:: Exercise directions ::
Search the records that follow and extract every line containing the string "item".

:: Given data ::
· · · ·

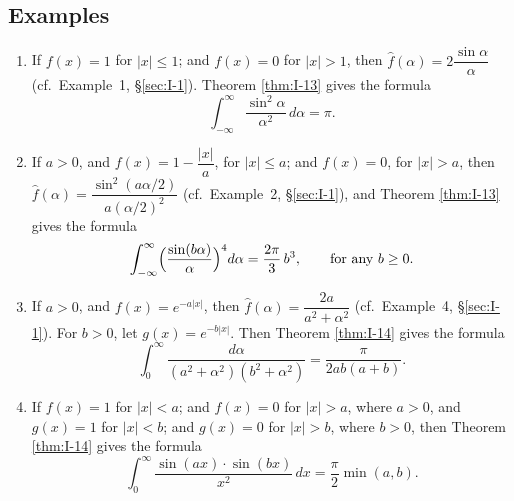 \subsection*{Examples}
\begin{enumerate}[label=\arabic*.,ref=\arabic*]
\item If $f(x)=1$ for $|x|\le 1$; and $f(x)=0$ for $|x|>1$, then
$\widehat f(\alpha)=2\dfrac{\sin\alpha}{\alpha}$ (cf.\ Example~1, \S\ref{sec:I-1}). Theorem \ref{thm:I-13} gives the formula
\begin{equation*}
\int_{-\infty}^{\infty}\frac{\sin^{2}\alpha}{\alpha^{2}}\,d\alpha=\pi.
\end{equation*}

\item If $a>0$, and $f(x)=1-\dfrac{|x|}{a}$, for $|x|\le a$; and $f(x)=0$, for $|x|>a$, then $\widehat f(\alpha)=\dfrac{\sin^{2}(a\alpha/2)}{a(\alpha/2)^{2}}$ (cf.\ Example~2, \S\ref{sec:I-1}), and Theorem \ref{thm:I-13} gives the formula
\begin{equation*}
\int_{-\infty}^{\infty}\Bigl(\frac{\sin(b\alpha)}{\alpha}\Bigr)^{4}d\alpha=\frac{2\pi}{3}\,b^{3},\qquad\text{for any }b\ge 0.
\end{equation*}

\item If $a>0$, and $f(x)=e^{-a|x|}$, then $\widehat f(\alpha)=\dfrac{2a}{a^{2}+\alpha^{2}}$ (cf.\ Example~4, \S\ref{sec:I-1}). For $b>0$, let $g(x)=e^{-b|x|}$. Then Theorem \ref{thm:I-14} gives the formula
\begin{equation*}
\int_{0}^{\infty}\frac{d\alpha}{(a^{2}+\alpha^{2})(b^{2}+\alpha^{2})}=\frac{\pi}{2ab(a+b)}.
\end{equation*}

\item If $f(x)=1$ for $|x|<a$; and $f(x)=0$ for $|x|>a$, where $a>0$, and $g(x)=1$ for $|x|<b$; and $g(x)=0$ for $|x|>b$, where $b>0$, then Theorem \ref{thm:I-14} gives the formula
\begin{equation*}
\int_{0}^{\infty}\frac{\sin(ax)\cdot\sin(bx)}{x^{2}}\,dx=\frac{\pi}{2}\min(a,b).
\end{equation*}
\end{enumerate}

· · · ·

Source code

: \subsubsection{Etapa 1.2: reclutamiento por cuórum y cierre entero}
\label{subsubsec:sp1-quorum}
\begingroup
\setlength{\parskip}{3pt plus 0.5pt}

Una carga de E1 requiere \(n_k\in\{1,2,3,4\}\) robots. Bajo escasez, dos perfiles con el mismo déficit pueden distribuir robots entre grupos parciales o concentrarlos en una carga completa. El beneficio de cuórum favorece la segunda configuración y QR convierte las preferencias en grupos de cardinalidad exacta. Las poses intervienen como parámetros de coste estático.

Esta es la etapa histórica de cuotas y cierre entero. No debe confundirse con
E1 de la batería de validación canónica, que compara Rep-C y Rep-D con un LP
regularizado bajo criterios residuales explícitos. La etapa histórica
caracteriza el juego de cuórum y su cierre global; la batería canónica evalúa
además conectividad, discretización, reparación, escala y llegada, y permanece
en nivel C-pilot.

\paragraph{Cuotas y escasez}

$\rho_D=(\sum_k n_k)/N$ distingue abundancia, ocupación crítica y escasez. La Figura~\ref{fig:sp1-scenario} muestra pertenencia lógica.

· · · ·

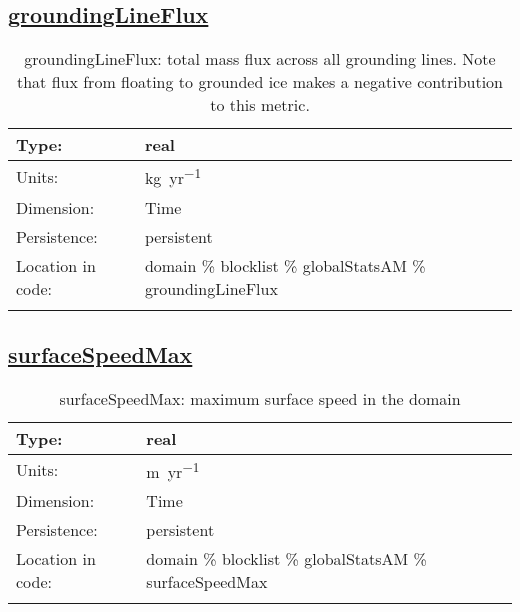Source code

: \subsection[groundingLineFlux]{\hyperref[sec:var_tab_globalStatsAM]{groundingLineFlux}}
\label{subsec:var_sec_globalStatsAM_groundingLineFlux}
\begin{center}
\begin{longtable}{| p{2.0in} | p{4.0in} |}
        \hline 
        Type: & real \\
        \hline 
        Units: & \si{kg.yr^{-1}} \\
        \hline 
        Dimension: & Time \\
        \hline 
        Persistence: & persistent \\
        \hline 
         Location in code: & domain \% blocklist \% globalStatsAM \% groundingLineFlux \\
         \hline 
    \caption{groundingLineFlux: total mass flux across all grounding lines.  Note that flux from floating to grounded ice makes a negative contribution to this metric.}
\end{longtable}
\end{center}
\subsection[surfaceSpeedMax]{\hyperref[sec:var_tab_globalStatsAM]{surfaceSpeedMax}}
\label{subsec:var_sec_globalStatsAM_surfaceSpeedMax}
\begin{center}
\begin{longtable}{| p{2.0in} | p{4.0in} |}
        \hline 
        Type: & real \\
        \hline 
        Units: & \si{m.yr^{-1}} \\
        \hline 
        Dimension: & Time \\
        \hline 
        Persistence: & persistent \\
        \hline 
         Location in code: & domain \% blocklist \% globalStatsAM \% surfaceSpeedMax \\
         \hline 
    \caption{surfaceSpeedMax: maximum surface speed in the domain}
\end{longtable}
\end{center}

· · · ·

:: Response area ::
\item If $f(x)=1$ for $|x|\le 1$; and $f(x)=0$ for $|x|>1$, then
\item If $a>0$, and $f(x)=1-\dfrac{|x|}{a}$, for $|x|\le a$; and $f(x)=0$, for $|x|>a$, then $\widehat f(\alpha)=\dfrac{\sin^{2}(a\alpha/2)}{a(\alpha/2)^{2}}$ (cf.\ Example~2, \S\ref{sec:I-1}), and Theorem \ref{thm:I-13} gives the formula
\item If $a>0$, and $f(x)=e^{-a|x|}$, then $\widehat f(\alpha)=\dfrac{2a}{a^{2}+\alpha^{2}}$ (cf.\ Example~4, \S\ref{sec:I-1}). For $b>0$, let $g(x)=e^{-b|x|}$. Then Theorem \ref{thm:I-14} gives the formula
\item If $f(x)=1$ for $|x|<a$; and $f(x)=0$ for $|x|>a$, where $a>0$, and $g(x)=1$ for $|x|<b$; and $g(x)=0$ for $|x|>b$, where $b>0$, then Theorem \ref{thm:I-14} gives the formula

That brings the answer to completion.